Lee v. Publishers: George Knapp & Co.

Decision Date14 March 1900
CourtMissouri Supreme Court
PartiesLEE v. PUBLISHERS: GEORGE KNAPP & CO.

1. Defendant maintained in its building an elevator, which, when in operation, had an excessive lateral vibration. It had no door on the cage, but the exits from the car were through vestibules cut through the wall of the elevator shaft, which was about 16 inches deep, with a door on the outside, so that a passenger losing his balance might fall from the car into the vestibule, and roll from there into the elevator shaft. The elevator, on the night plaintiff's son was killed, was operated by a boy about 15 years old. He told decedent, when the car was at the third floor, that it was at the fourth floor, and the decedent knowing that the car stopped automatically at the fifth floor, and thinking that the car, when actually at the fourth floor, was at the fifth floor, may have stepped into the vestibule while the car was in motion, from whence he fell into the elevator shaft, and was killed. The evidence was indefinite as to how the accident occurred. Held to require submission to the jury of the questions whether the defendant was negligent in maintaining the elevator in the condition in which it was in, and in employing an incompetent operator.

2. It was not error to refuse to permit an expert to state how the construction of such elevator would compare, in safety with the method of having the door against the car itself since it was the opinion of the witness concerning a matter of common knowledge.

3. It is the duty of the owner of a building maintaining an elevator for the carriage of passengers to use the highest degree of practicable care which prudent men would observe in like circumstances, and he is bound to use the utmost care in the choice and maintenance of machinery and appliances, and is liable for the negligence of an operator, irrespective of the degree of care exercised in his employment.

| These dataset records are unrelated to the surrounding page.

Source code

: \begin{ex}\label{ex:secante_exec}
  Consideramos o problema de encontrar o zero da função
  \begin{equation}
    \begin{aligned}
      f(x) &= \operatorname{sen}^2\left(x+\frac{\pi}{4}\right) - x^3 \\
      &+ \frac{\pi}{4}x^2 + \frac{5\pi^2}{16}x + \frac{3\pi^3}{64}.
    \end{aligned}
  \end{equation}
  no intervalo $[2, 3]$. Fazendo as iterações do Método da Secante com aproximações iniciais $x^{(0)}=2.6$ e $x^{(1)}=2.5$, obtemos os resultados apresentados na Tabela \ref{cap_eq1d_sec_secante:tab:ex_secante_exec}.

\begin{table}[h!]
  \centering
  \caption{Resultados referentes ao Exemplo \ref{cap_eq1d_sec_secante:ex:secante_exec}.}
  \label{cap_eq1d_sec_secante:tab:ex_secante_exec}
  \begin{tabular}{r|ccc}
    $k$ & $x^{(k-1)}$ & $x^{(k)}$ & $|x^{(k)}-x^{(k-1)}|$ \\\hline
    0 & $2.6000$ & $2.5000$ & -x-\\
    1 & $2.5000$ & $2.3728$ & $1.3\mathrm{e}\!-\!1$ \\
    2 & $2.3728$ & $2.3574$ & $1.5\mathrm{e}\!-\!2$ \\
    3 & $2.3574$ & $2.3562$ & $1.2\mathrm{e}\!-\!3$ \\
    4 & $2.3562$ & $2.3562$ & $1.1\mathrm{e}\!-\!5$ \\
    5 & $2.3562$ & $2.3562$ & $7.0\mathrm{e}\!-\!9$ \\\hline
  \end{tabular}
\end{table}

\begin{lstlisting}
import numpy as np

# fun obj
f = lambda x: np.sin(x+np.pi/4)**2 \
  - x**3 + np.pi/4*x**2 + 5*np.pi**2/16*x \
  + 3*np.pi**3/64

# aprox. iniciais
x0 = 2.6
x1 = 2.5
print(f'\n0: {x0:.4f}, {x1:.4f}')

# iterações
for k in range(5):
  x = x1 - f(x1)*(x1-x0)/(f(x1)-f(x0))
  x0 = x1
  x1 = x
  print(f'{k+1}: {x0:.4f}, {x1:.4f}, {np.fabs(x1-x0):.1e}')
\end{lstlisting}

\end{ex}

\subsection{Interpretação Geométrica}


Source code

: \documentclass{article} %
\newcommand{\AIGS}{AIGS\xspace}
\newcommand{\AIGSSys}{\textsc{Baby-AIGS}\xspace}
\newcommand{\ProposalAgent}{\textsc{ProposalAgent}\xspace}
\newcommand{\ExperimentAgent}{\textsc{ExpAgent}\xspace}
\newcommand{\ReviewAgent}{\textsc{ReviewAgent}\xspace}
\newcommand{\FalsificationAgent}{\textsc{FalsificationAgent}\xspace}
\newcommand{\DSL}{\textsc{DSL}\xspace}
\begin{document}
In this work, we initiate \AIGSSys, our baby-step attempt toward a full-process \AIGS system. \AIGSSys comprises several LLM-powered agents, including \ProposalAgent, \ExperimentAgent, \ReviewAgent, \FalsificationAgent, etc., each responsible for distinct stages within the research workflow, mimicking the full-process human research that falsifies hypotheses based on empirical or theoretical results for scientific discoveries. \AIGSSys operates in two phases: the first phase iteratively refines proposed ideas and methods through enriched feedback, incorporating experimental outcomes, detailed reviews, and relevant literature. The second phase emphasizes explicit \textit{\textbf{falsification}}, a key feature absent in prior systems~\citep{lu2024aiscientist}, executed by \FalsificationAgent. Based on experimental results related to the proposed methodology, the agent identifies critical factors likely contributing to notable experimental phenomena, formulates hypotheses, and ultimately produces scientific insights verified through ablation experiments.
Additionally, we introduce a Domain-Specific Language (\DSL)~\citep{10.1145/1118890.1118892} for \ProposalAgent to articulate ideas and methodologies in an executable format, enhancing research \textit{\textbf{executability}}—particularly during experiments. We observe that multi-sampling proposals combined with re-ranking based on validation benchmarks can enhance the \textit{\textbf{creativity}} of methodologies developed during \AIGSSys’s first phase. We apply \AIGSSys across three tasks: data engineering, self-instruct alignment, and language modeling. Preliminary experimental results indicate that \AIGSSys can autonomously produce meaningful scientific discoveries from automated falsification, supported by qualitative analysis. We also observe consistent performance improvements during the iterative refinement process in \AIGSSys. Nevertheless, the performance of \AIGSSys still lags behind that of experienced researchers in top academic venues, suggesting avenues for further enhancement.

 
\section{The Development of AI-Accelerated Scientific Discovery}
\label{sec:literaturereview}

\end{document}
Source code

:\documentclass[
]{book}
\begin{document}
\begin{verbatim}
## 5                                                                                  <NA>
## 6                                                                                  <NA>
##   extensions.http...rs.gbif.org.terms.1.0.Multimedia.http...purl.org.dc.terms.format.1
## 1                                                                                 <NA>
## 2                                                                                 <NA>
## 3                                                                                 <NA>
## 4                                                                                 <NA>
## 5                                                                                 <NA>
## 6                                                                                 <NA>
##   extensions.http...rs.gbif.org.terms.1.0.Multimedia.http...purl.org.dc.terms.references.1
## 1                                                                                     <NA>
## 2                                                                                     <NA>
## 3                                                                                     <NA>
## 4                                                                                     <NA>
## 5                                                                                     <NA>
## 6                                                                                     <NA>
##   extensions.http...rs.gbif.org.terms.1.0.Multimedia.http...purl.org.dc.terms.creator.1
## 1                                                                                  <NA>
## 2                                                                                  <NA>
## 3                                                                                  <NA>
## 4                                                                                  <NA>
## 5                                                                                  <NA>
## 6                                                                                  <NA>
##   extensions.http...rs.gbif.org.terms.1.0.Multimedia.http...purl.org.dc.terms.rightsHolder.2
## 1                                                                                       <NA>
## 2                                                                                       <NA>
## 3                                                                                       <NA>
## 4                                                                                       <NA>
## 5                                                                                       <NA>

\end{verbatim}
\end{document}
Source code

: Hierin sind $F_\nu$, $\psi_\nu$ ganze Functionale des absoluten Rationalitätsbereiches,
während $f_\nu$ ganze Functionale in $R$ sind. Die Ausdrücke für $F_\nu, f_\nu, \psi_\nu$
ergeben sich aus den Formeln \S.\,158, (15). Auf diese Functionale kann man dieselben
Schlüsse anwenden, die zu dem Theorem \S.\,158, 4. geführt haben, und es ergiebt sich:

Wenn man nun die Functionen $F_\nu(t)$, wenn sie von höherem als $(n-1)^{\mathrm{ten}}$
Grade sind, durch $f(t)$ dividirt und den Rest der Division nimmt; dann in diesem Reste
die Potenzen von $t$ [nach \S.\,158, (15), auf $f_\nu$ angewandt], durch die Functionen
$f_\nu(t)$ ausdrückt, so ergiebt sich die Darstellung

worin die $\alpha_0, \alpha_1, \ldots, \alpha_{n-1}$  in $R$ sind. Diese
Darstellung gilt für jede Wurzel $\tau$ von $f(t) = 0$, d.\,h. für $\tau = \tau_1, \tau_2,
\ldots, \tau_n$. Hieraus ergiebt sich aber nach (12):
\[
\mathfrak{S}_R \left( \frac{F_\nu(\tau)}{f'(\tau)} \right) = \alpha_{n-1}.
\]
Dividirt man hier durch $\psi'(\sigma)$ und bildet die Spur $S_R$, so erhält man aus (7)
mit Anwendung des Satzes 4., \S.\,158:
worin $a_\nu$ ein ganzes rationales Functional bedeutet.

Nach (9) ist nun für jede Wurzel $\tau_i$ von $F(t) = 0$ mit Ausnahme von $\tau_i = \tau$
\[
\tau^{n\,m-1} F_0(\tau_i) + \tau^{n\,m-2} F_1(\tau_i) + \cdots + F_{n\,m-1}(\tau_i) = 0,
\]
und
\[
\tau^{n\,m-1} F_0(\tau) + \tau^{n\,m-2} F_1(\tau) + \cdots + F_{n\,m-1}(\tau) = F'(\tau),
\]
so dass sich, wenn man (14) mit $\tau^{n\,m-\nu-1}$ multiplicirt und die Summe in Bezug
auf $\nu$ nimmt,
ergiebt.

4. In an action to recover for the wrongful death of plaintiff's son, caused by alleged defects in defendant's elevator, it was not obligatory on plaintiff to allege the mode in which the defects or negligent acts alleged operated to produce the fatal result.

5. Under Rev. St. 1889, § 4426, a mother, where the father is dead, may maintain an action against the owner of a building to recover for the wrongful death of her son.

6. In an action by a mother to recover for the wrongful death of her son, who was 12 years old, and at the time of his death earning a salary of $20 a month, a verdict of $3,500 is not so excessive as to authorize setting it aside as having been rendered under the influence of passion or prejudice.

Appeal from St. Louis circuit court; John A. Talty, Judge.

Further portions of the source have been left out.